*** Supplied records Section Begins ***
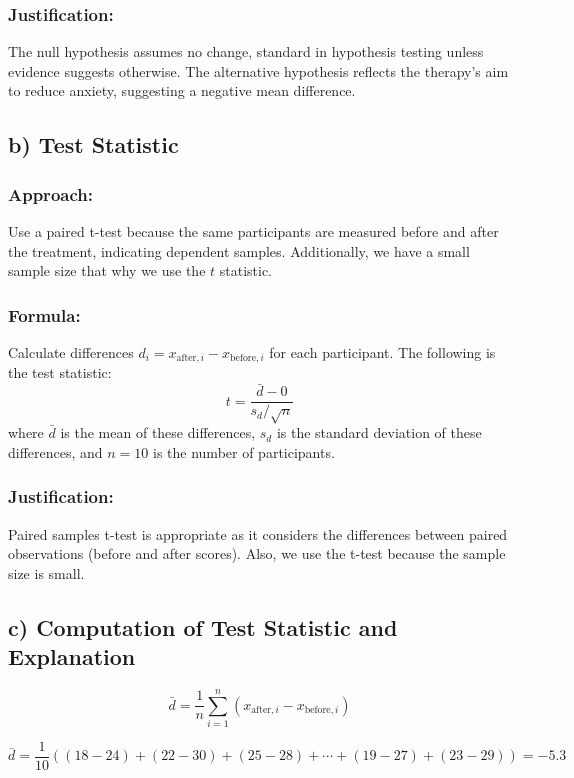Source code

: \documentclass{article}
\begin{document}
\subsubsection*{Justification:}
The null hypothesis assumes no change, standard in hypothesis testing unless evidence suggests otherwise. The alternative hypothesis reflects the therapy's aim to reduce anxiety, suggesting a negative mean difference.

\subsection*{b) Test Statistic}

\subsubsection*{Approach:}
Use a paired t-test because the same participants are measured before and after the treatment, indicating dependent samples. Additionally, we have a small sample size that why we use the $t$ statistic.

\subsubsection*{Formula:}
Calculate differences \( d_i = x_{\text{after},i} - x_{\text{before},i} \) for each participant. The following is the test statistic:
\[
t = \frac{\bar{d} - 0}{s_d / \sqrt{n}}
\]
where \( \bar{d} \) is the mean of these differences, \( s_d \) is the standard deviation of these differences, and \( n = 10 \) is the number of participants.

\subsubsection*{Justification:}
Paired samples t-test is appropriate as it considers the differences between paired observations (before and after scores). Also, we use the t-test because the sample size is small.

\subsection*{c) Computation of Test Statistic and Explanation}

\[
\bar{d} = \frac{1}{n} \sum_{i=1}^{n} (x_{\text{after},i} - x_{\text{before},i})
\]


\[
\bar{d} = \frac{1}{10} \left( (18 - 24) + (22 - 30) + (25 - 28) + \cdots  + (19 - 27) + (23 - 29) \right) = -5.3
\]
\end{document}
*** Supplied records Section Ends ***
Copy out each line of the records above that includes "size".

Use a paired t-test because the same participants are measured before and after the treatment, indicating dependent samples. Additionally, we have a small sample size that why we use the $t$ statistic.
Paired samples t-test is appropriate as it considers the differences between paired observations (before and after scores). Also, we use the t-test because the sample size is small.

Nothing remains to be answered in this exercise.